Bahkan Allah SwT mengabarkan di dalam Al-Qur’an, bahwasannya dengan keimanan yang sempurna akan diraih kemuliaan di dunia dan akhirat. (QS: Al-Hadid; 19)
Dalam ayat ini Allah SwT mengabarkan bahwa siapa saja yang merealisasikan iman kepada-Nya dan kepada rasul-Nya, niscaya dia akan memperoleh kedudukan yang tinggi. Berkenaan dengan maksud ayat ini Rasulullah ﷺ bersabda;
إِنَّ أَهْلَ الْجَنَّةِ لَيَتَرَاءَوْنَ أَهْلَ الْغُرَفِ مِنْ فَوْقِهِمْ، كَمَا تَتَرَاءَوْنَ الْكَوْكَبَ الدُّرِّيَّ الْغَابِرَ مِنَ الْأُفُقِ مِنَ الْمَشْرِقِ أَوِ الْمَغْرِبِ، لِتَفَاضُلِ مَا بَيْنَهُمْ» قَالُوا: يَا رَسُولَ اللهِ تِلْكَ مَنَازِلُ الْأَنْبِيَاءِ لَا يَبْلُغُهَا غَيْرُهُمْ، قَالَ «بَلَى، وَالَّذِي نَفْسِي بِيَدِهِ رِجَالٌ آمَنُوا بِاللهِ وَصَدَّقُوا الْمُرْسَلِينَ
“Sesungguhnya penghuni Surga benar-benar bisa melihat penghuni kamar-kamar di surga sebagaimana kalian bisa melihat bintang timur atau barat di ufuk, karena perbedaan keutamaan di antara mereka. Mereka para sahabat bertanya, “ Wahai Rasulullah, itu adalah kedudukan para nabi yang tidak bisa dicapai oleh orang-orang selain mereka? ” Beliau menjawab, “Tentu, demi Dzat Yang jiwaku berada di Tangan-Nya, (tapi itu juga akan diraih oleh) orang-orang yang beriman kepada Allah,dan membenarkan para rasul.” (HR: Bukhari- Muslim).
Allah SwT memerintahkan orang-orang mukmin untuk beriman kepada Allah, Rasul-Nya dan pokok-pokok keimanan yang lainnya dengan penuh keimanan yang totalitas.

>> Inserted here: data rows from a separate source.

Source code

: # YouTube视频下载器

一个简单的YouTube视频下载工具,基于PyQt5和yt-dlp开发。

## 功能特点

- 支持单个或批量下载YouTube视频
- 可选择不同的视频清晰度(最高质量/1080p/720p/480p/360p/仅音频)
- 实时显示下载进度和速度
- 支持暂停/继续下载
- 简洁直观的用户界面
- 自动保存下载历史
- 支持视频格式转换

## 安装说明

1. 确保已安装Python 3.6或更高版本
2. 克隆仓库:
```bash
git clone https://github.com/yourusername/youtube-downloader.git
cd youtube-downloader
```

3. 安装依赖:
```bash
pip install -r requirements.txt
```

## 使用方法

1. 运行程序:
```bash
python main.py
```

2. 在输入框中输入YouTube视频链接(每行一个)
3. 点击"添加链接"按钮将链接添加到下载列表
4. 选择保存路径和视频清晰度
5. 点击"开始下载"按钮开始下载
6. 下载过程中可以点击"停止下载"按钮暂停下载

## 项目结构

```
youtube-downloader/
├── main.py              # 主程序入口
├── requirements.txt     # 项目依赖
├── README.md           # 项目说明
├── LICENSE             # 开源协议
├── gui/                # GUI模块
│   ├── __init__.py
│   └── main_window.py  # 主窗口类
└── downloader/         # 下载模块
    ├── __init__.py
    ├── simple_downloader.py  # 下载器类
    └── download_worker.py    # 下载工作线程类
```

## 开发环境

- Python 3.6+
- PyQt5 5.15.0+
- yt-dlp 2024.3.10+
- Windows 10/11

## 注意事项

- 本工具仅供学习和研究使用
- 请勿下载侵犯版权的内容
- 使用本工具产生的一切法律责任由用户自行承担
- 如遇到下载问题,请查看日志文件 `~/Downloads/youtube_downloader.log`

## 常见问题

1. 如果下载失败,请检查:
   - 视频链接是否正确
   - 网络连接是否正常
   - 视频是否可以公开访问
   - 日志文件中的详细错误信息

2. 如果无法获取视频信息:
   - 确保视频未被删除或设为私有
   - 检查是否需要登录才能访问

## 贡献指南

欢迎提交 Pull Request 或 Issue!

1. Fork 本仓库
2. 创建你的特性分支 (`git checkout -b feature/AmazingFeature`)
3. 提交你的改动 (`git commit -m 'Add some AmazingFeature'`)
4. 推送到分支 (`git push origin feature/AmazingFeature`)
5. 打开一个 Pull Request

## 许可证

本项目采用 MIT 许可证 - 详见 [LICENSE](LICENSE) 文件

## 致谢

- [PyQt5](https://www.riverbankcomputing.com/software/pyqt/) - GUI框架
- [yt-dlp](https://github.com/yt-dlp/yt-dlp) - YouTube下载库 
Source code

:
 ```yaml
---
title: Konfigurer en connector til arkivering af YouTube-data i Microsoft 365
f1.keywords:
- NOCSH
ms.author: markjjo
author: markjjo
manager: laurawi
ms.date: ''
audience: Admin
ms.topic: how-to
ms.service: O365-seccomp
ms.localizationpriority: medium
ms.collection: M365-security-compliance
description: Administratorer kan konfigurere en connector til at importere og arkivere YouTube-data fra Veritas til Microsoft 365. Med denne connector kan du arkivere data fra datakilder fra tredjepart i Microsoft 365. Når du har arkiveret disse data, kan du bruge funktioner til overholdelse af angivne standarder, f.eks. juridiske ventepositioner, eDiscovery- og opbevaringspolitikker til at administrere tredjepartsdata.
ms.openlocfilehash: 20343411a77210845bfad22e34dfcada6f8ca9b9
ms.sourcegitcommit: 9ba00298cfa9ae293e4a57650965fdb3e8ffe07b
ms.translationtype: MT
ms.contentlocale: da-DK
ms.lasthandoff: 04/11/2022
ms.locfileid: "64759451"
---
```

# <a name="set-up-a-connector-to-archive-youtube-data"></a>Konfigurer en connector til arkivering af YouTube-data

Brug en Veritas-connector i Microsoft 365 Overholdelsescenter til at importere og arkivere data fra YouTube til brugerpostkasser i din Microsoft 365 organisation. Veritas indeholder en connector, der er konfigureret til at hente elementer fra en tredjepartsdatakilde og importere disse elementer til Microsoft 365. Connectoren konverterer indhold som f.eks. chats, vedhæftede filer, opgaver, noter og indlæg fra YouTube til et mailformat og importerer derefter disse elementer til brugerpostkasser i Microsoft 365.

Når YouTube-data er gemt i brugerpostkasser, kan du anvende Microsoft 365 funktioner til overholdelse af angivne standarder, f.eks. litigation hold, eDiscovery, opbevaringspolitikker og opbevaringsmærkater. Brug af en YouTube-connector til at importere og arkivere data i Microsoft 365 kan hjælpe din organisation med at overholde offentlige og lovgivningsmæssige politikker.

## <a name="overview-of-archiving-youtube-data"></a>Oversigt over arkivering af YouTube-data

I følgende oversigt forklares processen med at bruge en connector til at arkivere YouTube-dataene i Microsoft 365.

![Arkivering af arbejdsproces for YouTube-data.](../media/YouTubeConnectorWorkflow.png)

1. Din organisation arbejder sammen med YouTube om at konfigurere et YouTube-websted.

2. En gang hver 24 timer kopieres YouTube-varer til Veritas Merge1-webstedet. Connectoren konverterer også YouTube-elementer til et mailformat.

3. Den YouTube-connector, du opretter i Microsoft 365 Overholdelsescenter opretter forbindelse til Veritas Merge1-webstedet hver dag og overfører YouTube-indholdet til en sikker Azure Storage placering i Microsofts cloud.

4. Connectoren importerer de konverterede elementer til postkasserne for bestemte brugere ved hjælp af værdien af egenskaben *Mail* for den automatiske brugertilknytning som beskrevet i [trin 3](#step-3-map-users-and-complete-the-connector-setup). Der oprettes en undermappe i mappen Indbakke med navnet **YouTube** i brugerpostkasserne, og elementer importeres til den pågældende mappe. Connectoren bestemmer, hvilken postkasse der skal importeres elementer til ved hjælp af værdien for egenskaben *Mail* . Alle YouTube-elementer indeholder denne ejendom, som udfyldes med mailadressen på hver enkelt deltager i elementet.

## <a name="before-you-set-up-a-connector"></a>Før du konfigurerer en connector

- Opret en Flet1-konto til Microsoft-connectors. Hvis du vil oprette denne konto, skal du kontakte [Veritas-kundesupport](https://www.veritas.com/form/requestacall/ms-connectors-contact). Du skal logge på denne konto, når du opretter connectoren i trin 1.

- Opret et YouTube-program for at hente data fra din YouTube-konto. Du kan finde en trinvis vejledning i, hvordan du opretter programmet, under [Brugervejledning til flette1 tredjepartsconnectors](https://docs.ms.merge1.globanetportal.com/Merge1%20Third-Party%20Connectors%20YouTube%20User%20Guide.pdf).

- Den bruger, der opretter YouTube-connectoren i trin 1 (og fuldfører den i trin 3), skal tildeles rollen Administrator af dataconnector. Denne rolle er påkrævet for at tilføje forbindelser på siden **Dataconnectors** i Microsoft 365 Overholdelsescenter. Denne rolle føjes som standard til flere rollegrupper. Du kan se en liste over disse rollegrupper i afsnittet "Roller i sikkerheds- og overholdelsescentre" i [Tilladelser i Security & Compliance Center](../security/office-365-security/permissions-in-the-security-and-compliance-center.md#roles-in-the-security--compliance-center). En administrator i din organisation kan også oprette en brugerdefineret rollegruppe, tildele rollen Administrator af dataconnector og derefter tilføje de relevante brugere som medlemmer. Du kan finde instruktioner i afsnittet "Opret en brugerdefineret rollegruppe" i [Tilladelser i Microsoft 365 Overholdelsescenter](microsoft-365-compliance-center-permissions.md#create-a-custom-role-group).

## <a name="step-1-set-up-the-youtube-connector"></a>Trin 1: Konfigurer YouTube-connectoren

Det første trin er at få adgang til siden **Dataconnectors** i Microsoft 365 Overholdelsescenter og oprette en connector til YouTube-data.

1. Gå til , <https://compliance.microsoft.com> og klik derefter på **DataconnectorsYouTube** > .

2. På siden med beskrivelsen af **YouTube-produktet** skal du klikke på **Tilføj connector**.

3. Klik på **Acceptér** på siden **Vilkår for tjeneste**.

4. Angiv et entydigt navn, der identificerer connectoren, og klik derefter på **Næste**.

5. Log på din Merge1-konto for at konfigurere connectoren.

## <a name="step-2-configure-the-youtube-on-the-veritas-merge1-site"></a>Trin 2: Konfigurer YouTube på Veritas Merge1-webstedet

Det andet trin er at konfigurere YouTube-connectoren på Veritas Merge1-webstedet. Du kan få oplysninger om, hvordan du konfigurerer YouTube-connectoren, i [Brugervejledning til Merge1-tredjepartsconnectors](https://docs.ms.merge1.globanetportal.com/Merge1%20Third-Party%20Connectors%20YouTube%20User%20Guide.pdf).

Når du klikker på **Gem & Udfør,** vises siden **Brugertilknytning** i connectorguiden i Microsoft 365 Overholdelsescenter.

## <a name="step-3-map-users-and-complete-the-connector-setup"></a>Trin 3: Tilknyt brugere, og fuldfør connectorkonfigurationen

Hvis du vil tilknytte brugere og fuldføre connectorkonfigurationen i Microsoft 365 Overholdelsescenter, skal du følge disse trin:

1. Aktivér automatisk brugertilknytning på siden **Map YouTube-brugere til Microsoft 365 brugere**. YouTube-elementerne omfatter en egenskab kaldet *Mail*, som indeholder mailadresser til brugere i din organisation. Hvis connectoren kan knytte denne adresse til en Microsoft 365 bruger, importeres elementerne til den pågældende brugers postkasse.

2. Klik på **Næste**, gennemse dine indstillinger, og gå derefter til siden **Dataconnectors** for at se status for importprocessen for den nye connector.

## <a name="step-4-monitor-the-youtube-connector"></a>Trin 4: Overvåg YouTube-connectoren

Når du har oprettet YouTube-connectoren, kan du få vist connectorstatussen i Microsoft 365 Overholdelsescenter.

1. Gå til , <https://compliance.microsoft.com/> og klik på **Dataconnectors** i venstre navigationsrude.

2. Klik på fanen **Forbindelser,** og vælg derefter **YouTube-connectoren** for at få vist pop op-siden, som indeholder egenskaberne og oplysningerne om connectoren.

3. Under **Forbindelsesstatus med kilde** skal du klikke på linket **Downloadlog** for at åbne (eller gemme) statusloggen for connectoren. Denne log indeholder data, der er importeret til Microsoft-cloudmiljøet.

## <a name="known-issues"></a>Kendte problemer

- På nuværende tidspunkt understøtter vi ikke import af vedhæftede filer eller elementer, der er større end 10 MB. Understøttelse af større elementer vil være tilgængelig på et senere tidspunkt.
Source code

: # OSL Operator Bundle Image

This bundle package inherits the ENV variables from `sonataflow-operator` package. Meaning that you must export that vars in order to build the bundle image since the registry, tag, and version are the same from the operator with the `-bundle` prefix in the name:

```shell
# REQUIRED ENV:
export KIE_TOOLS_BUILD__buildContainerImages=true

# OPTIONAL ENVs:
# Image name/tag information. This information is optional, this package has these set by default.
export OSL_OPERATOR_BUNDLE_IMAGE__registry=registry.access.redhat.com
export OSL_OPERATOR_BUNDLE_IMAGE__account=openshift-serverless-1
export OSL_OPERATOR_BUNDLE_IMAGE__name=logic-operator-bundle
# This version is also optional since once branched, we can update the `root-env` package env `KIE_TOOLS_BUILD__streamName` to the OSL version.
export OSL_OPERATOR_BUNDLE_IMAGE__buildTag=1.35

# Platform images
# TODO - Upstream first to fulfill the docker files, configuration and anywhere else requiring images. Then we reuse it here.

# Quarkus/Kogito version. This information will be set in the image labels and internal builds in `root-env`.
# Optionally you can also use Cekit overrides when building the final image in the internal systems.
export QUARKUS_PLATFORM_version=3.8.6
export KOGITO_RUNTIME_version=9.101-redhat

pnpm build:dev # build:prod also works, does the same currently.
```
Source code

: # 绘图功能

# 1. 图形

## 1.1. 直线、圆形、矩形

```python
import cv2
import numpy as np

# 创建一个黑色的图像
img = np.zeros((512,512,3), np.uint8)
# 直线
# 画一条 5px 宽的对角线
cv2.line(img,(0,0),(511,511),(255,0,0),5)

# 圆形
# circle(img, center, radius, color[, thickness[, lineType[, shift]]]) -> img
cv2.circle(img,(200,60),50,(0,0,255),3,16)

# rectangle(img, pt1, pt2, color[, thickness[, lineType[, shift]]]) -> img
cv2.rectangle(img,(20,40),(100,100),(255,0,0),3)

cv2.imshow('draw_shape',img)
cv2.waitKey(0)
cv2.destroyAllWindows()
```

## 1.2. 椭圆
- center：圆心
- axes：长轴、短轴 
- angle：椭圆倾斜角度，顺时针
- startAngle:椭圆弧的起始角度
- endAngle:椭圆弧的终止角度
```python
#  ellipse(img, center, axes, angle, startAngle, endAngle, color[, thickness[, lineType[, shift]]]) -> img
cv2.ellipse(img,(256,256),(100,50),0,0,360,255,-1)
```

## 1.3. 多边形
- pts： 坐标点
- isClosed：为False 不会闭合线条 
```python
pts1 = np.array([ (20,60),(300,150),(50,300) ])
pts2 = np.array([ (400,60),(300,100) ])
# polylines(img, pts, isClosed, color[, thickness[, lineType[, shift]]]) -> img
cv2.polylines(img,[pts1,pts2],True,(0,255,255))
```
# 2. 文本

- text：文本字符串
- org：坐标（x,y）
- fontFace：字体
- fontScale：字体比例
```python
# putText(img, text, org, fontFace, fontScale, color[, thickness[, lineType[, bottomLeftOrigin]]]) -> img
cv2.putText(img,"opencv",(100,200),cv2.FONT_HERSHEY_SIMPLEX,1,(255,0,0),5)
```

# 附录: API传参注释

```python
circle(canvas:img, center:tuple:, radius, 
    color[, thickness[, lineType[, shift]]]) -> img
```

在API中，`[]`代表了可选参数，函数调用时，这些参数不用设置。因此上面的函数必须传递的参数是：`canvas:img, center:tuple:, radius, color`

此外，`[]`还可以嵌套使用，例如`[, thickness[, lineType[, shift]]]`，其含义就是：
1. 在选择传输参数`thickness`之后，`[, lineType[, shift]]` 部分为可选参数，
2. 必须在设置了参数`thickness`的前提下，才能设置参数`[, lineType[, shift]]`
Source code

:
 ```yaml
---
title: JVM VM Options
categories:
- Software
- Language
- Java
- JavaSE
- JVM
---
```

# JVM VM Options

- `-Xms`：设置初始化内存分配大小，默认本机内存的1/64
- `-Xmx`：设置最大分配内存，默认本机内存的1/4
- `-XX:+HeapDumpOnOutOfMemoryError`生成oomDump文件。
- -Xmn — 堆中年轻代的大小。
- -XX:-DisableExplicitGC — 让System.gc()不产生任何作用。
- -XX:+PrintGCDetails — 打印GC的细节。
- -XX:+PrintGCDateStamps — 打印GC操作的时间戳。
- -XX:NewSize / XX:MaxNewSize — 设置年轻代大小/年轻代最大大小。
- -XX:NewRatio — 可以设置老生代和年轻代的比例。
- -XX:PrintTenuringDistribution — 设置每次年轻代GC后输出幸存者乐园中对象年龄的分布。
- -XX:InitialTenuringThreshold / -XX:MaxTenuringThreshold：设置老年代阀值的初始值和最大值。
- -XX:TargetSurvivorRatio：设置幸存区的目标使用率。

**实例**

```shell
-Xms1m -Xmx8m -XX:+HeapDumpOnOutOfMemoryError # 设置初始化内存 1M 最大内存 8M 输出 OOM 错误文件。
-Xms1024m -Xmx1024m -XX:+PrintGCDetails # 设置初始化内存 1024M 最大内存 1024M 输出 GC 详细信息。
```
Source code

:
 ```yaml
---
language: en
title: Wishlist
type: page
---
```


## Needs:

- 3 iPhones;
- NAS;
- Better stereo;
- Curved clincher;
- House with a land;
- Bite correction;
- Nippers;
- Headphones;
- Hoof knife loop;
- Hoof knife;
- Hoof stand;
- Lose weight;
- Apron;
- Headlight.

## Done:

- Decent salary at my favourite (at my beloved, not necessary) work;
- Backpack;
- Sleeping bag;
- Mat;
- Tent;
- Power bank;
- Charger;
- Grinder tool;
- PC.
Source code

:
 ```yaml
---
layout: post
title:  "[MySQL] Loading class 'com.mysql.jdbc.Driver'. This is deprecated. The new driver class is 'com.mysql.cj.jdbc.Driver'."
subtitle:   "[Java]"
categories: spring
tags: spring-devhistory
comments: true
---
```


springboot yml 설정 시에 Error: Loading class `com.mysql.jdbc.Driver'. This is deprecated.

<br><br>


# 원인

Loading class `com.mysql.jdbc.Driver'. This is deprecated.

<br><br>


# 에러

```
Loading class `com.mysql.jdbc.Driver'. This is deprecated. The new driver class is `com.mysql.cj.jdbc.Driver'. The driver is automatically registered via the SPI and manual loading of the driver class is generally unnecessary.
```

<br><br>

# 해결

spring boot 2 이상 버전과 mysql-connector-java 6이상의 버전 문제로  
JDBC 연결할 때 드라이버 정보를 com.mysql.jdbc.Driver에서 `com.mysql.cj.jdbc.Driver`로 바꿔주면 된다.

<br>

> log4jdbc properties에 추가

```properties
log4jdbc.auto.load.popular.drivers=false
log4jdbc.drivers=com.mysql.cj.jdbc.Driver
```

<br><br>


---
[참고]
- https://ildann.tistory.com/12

Allah SwT juga menyanjung orang-orang yang konsisten dalam keimanannya. Allah SwT berfirman;
قُوْلُوْٓا اٰمَنَّا بِاللّٰهِ وَمَآ اُنْزِلَ اِلَيْنَا وَمَآ اُنْزِلَ اِلٰٓى اِبْرٰهٖمَ وَاِسْمٰعِيْلَ وَاِسْحٰقَ وَيَعْقُوْبَ وَالْاَسْبَاطِ وَمَآ اُوْتِيَ مُوْسٰى وَعِيْسٰى وَمَآ اُوْتِيَ النَّبِيُّوْنَ مِنْ رَّبِّهِمْۚ لَا نُفَرِّقُ بَيْنَ اَحَدٍ مِّنْهُمْۖ وَنَحْنُ لَهٗ مُسْلِمُوْنَ
“Katakanlah (hai orang-orang Mukmin), “Kami beriman kepada Allah dan apa yang diturunkan kepada kami, dan apa yang diturunkan kepada Ibrahim, Ismail, Ishaq, Yaqub, dan anak cucunya, dan apa yang diberikan kepada Musa dan Isa sertaapa yang diberikan kepada nabi-nabi dari Tuhannya. Kami tidak membeda-bedakan seorang pun di antara mereka dan kami hanya tunduk patuh kepada-Nya.” (QS: Al-Baqarah [2]: 136)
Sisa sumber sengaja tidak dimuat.